The research highlights a lack of awareness of connected cars, with only around a third of the 1,000 respondents knowing what they are. After they read a description, a quarter of respondents then said they had been in or driven one.
Connected cars offer various benefits and upgrades from regular vehicles, according to the researchers. This includes real-time updates to let a user know if they need to change their route to avoid traffic jams, automated lane keeping and braking to reduce road accidents, and more.
The researchers state that roughly half of the respondents identified safety benefits of connected cars, including reducing vehicle damage, traffic jams and travel time, as well as fewer instances of people driving when tired or while using a mobile phone.
When asked about top features associated with connected vehicles, three quarters of respondents selected practical benefits such as live traffic and safety alerts versus just a third choosing entertainment.
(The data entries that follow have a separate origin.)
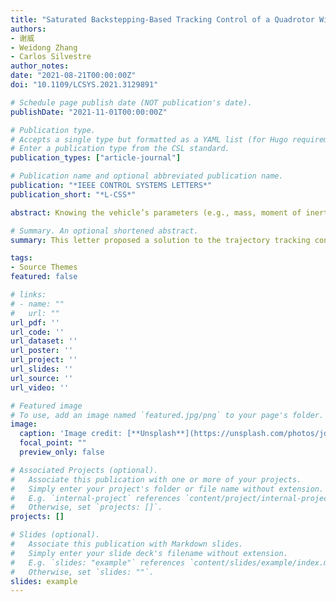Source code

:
```yaml
---
title: "Saturated Backstepping-Based Tracking Control of a Quadrotor With Uncertain Vehicle Parameters and External Disturbances"
authors:
- 谢威
- Weidong Zhang
- Carlos Silvestre
author_notes:
date: "2021-08-21T00:00:00Z"
doi: "10.1109/LCSYS.2021.3129891"

# Schedule page publish date (NOT publication's date).
publishDate: "2021-11-01T00:00:00Z"

# Publication type.
# Accepts a single type but formatted as a YAML list (for Hugo requirements).
# Enter a publication type from the CSL standard.
publication_types: ["article-journal"]

# Publication name and optional abbreviated publication name.
publication: "*IEEE CONTROL SYSTEMS LETTERS*"
publication_short: "*L-CSS*"

abstract: Knowing the vehicle’s parameters (e.g., mass, moment of inertia) in advance is not always possible in quadrotor control applications, especially if we use the quadrotor for cargo transportation. Uncertain cargo weight and size together with external disturbances may result in closed-loop performance degradation or even instability. In light of this problem, this letter proposes a saturated robust adaptive tracking controller for a quadrotor based on nonlinear Lyapunov-theory, where a set of estimation laws are designed to compensate for uncertain parameters and disturbances, achieving global uniformly ultimately boundedness (GUUB). Additionally, through the use of saturation functions, the designed thrust force is ensured to be bounded by a predefined value. Numerical simulation examples are presented and discussed to validate the effectiveness of the proposed solution. To further highlight the enhancements of the presented method, comparison results with an existing control strategy are provided and analyzed.

# Summary. An optional shortened abstract.
summary: This letter proposed a solution to the trajectory tracking control problem with application to an underactuated quadrotor, guaranteeing that the vehicle was able to track its desired trajectory with arbitrarily small position error. To deal with the effect of uncertain system mass, moment of inertial and external disturbances, estimation laws for them were designed and incorporated into the control inputs, attaining robust adaptive performance. Saturation functions were introduced in the control laws to ensure that the designed thrust force is always bounded. In order to demonstrate the performance of the developed control strategy, simulation results were given and analyzed.

tags:
- Source Themes
featured: false

# links:
# - name: ""
#   url: ""
url_pdf: ''
url_code: ''
url_dataset: ''
url_poster: ''
url_project: ''
url_slides: ''
url_source: ''
url_video: ''

# Featured image
# To use, add an image named `featured.jpg/png` to your page's folder. 
image:
  caption: 'Image credit: [**Unsplash**](https://unsplash.com/photos/jdD8gXaTZsc)'
  focal_point: ""
  preview_only: false

# Associated Projects (optional).
#   Associate this publication with one or more of your projects.
#   Simply enter your project's folder or file name without extension.
#   E.g. `internal-project` references `content/project/internal-project/index.md`.
#   Otherwise, set `projects: []`.
projects: []

# Slides (optional).
#   Associate this publication with Markdown slides.
#   Simply enter your slide deck's filename without extension.
#   E.g. `slides: "example"` references `content/slides/example/index.md`.
#   Otherwise, set `slides: ""`.
slides: example
---
```

<!-- 
{{% callout note %}}
Click the *Cite* button above to demo the feature to enable visitors to import publication metadata into their reference management software.
{{% /callout %}}

{{% callout note %}}
Create your slides in Markdown - click the *Slides* button to check out the example.
{{% /callout %}}

Add the publication's **full text** or **supplementary notes** here. You can use rich formatting such as including [code, math, and images](https://docs.hugoblox.com/content/writing-markdown-latex/). -->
On the other hand, those with security concerns were less likely to expect such benefits, with inbuilt payment tech standing out as something they were far less likely to expect than other respondents.
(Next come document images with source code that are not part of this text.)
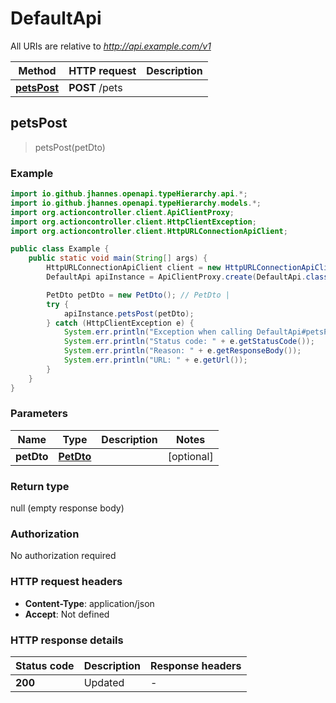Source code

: # DefaultApi

All URIs are relative to *http://api.example.com/v1*

Method | HTTP request | Description
------------- | ------------- | -------------
[**petsPost**](DefaultApi.md#petsPost) | **POST** /pets | 



## petsPost

> petsPost(petDto)



### Example

```java
import io.github.jhannes.openapi.typeHierarchy.api.*;
import io.github.jhannes.openapi.typeHierarchy.models.*;
import org.actioncontroller.client.ApiClientProxy;
import org.actioncontroller.client.HttpClientException;
import org.actioncontroller.client.HttpURLConnectionApiClient;

public class Example {
    public static void main(String[] args) {
        HttpURLConnectionApiClient client = new HttpURLConnectionApiClient("http://api.example.com/v1");
        DefaultApi apiInstance = ApiClientProxy.create(DefaultApi.class, httpClient);

        PetDto petDto = new PetDto(); // PetDto | 
        try {
            apiInstance.petsPost(petDto);
        } catch (HttpClientException e) {
            System.err.println("Exception when calling DefaultApi#petsPost");
            System.err.println("Status code: " + e.getStatusCode());
            System.err.println("Reason: " + e.getResponseBody());
            System.err.println("URL: " + e.getUrl());
        }
    }
}
```

### Parameters


Name | Type | Description  | Notes
------------- | ------------- | ------------- | -------------
 **petDto** | [**PetDto**](PetDto.md)|  | [optional]

### Return type

null (empty response body)

### Authorization

No authorization required

### HTTP request headers

- **Content-Type**: application/json
- **Accept**: Not defined

### HTTP response details
| Status code | Description | Response headers |
|-------------|-------------|------------------|
| **200** | Updated |  -  |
When asked if the safety benefits would outweigh their security concerns, younger respondents were more than twice as likely to agree, suggesting safety features make up a smaller part of the decision-making mindset for older Australians.
With security and privacy emerging as key concerns, the survey also explored Australia's current understanding of the type of data collected, as well as who owns and stores it.
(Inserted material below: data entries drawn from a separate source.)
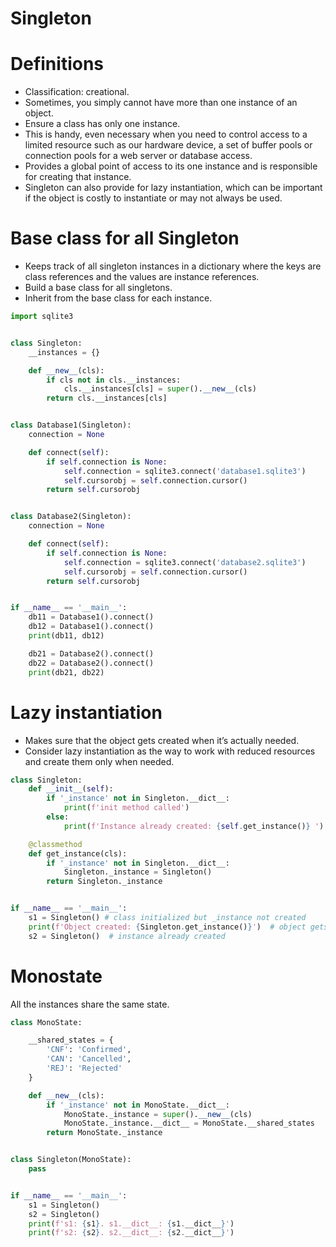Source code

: # Singleton

# Definitions
- Classification: creational.
- Sometimes, you simply cannot have more than one instance of an object.
- Ensure a class has only one instance.
- This is handy, even necessary when you need to control access to a limited resource such as our hardware device, a 
set of buffer pools or connection pools for a web server or database access.
- Provides a global point of access to its one instance and is responsible for creating that instance.
- Singleton can also provide for lazy instantiation, which can be important if the object is costly to instantiate or 
may not always be used.

# Base class for all Singleton
- Keeps track of all singleton instances in a dictionary where the keys are class references and the values are 
instance references.
- Build a base class for all singletons.
- Inherit from the base class for each instance.

```python
import sqlite3


class Singleton:
    __instances = {}

    def __new__(cls):
        if cls not in cls.__instances:
            cls.__instances[cls] = super().__new__(cls)
        return cls.__instances[cls]


class Database1(Singleton):
    connection = None

    def connect(self):
        if self.connection is None:
            self.connection = sqlite3.connect('database1.sqlite3')
            self.cursorobj = self.connection.cursor()
        return self.cursorobj


class Database2(Singleton):
    connection = None

    def connect(self):
        if self.connection is None:
            self.connection = sqlite3.connect('database2.sqlite3')
            self.cursorobj = self.connection.cursor()
        return self.cursorobj


if __name__ == '__main__':
    db11 = Database1().connect()
    db12 = Database1().connect()
    print(db11, db12)

    db21 = Database2().connect()
    db22 = Database2().connect()
    print(db21, db22)
```

# Lazy instantiation
- Makes sure that the object gets created when it’s actually needed.
- Consider lazy instantiation as the way to work with reduced resources and  create them only when needed.

```python
class Singleton:
    def __init__(self):
        if '_instance' not in Singleton.__dict__:
            print(f'init method called')
        else:
            print(f'Instance already created: {self.get_instance()} ')

    @classmethod
    def get_instance(cls):
        if '_instance' not in Singleton.__dict__:
            Singleton._instance = Singleton()
        return Singleton._instance


if __name__ == '__main__':
    s1 = Singleton() # class initialized but _instance not created
    print(f'Object created: {Singleton.get_instance()}')  # object gets created here
    s2 = Singleton()  # instance already created
```

# Monostate
All the instances share the same state.

```python
class MonoState:

    __shared_states = {
        'CNF': 'Confirmed',
        'CAN': 'Cancelled',
        'REJ': 'Rejected'
    }

    def __new__(cls):
        if '_instance' not in MonoState.__dict__:
            MonoState._instance = super().__new__(cls)
            MonoState._instance.__dict__ = MonoState.__shared_states
        return MonoState._instance


class Singleton(MonoState):
    pass


if __name__ == '__main__':
    s1 = Singleton()
    s2 = Singleton()
    print(f's1: {s1}. s1.__dict__: {s1.__dict__}')
    print(f's2: {s2}. s2.__dict__: {s2.__dict__}')
```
Concerns around data are specific to connected vehicles, with around two thirds stating they are equally worried about location tracking via their phone versus their car - or just don't worry about either at all.
Of those surveyed, 80% don't know what data is collected by connected vehicles, most believe it is currently owned and stored by the software provider.
A quarter felt this responsibility should be held by government agencies, while most thought it should be the vehicle manufacturer.
In addition, more than half (57%) of those comfortable with connected vehicles said they would trust automotive brands they knew even more, further underlining the role of vehicle manufacturers in comfort towards connected cars.
HERE head of Oceania Daniel Antonello says, “A small number of the estimated one billion vehicles globally are currently connected but Australia is in fact one of the more developed markets.
"$15.2 billion was allocated to infrastructure upgrades in the latest Federal Budget and each State has their own approach to transport technology. One example is the Transport 2056 plan in NSW, aiming to keep people moving quickly and safely as the population continues to rise.
Antonello says, “There's a way to go in terms of bringing people around to the idea of connected vehicles. While the features and benefits are relatively well understood, concerns around cybersecurity prevail alongside widespread confusion over who owns what data.
"Regulatory reform is on the cards which will set a standard for vehicle manufacturers to follow. From there, auto brands that take a lead on educating their customers stand to gain a sizeable competitive advantage.